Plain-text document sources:
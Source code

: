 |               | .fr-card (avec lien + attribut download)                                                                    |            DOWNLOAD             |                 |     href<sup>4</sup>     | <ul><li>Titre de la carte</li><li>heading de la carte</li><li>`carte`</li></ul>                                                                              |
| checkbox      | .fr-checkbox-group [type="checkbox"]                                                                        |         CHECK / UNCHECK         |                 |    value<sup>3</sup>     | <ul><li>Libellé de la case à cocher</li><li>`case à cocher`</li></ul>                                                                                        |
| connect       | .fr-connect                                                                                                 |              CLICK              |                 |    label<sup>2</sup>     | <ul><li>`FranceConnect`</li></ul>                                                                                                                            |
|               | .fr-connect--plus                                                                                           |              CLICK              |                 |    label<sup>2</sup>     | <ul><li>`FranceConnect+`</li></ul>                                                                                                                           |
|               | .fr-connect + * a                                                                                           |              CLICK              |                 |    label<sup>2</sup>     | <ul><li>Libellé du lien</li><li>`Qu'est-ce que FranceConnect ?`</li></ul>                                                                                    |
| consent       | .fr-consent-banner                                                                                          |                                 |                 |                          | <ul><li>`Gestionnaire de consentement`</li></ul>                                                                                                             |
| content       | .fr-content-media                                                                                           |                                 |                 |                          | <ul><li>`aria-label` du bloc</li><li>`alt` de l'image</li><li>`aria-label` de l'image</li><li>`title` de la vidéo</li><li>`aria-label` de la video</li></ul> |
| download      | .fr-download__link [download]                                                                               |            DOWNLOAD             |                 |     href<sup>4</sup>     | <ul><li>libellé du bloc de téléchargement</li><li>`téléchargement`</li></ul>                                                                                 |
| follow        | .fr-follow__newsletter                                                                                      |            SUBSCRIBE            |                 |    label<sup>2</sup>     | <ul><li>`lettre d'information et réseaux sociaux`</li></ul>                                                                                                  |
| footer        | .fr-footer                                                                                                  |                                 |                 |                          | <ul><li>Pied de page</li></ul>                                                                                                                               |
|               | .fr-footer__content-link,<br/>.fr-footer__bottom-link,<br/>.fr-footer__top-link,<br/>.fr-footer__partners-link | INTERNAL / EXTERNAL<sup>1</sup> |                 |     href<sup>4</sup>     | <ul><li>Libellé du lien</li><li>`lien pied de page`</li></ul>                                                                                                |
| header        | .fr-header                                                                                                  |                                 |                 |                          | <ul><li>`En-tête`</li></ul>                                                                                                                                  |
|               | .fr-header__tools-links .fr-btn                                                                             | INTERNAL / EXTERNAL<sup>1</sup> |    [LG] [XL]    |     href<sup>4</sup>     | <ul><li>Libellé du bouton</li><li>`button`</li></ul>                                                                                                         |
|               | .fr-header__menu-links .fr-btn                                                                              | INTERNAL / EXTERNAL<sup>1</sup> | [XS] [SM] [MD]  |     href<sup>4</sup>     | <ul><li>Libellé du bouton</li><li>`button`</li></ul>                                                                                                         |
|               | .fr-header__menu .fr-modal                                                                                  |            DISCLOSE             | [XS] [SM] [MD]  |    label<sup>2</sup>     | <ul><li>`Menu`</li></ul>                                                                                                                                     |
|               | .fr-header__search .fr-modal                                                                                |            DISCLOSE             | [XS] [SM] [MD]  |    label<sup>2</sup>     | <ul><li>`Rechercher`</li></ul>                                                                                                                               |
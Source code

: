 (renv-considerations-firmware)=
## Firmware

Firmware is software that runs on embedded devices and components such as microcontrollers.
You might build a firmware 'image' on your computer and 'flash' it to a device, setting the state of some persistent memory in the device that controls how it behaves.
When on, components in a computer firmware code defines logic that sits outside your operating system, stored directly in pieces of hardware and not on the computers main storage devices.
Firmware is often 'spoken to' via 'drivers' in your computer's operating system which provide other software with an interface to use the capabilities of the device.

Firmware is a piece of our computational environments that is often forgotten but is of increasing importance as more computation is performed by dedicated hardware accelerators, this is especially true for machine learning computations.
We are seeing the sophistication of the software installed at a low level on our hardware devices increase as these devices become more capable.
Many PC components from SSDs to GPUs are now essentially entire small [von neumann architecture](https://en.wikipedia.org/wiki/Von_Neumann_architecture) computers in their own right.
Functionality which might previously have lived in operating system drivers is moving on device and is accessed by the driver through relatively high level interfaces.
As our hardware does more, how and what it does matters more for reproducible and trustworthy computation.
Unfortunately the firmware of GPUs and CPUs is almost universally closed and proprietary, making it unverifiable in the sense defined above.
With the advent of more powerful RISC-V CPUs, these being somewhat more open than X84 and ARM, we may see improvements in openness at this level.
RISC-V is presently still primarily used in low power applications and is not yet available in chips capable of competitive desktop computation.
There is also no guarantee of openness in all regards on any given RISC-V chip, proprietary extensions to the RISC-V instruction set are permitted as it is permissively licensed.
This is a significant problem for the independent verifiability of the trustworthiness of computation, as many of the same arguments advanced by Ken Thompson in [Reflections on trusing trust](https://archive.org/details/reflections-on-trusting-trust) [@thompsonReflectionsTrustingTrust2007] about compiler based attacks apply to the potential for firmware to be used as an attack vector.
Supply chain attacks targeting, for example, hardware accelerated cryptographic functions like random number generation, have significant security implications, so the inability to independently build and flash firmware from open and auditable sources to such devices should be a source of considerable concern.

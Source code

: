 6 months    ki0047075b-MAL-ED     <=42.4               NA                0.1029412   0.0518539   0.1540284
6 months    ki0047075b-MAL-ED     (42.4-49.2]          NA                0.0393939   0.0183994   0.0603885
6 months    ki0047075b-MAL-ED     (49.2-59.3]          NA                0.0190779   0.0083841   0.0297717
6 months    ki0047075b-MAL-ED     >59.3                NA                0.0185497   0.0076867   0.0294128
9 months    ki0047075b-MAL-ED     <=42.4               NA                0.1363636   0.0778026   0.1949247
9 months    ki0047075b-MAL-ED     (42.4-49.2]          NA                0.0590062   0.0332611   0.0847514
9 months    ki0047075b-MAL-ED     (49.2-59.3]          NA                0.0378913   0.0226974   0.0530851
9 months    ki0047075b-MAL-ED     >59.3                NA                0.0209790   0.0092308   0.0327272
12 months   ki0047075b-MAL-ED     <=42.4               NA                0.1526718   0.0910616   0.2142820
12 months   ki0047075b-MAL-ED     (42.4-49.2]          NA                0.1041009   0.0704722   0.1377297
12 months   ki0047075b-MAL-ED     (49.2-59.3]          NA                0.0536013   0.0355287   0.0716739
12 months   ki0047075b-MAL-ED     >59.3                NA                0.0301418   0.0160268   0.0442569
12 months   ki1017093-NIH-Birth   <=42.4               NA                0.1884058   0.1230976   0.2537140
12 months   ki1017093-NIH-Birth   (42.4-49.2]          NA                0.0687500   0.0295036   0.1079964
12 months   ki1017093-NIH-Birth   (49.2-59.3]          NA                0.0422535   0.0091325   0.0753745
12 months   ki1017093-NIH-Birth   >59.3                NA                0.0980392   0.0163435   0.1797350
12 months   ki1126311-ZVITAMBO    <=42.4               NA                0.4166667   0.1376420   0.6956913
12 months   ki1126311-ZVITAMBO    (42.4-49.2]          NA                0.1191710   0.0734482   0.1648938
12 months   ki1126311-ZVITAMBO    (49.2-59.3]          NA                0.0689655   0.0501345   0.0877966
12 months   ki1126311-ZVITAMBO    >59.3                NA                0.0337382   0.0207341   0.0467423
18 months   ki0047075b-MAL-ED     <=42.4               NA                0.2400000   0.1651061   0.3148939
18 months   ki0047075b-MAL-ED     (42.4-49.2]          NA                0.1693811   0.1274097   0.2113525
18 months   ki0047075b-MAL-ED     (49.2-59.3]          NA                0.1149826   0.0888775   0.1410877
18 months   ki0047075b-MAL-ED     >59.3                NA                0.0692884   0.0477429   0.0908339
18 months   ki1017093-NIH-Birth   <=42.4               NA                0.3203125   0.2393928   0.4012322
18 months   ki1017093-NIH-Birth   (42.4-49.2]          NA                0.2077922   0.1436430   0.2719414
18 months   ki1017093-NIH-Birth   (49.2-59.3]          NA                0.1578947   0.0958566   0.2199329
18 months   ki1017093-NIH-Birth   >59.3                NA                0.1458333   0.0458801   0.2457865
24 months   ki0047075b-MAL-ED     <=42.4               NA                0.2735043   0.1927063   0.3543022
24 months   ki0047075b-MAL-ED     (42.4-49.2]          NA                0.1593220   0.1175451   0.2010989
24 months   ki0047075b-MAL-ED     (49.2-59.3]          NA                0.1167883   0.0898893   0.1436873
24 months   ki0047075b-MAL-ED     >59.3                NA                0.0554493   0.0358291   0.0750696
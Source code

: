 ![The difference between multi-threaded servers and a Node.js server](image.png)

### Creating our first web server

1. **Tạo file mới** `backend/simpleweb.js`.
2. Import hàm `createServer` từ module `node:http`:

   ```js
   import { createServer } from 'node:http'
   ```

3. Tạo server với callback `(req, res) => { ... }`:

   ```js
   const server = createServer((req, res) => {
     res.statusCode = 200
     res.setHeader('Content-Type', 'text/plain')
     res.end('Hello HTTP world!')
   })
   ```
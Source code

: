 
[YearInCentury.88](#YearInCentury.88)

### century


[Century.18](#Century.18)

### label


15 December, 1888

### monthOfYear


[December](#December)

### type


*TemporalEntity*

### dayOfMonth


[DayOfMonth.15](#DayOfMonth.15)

*What is being asked*
If a line in the records above contains "capable", copy that line.

*Solution for this exercise*
We are seeing the sophistication of the software installed at a low level on our hardware devices increase as these devices become more capable.
RISC-V is presently still primarily used in low power applications and is not yet available in chips capable of competitive desktop computation.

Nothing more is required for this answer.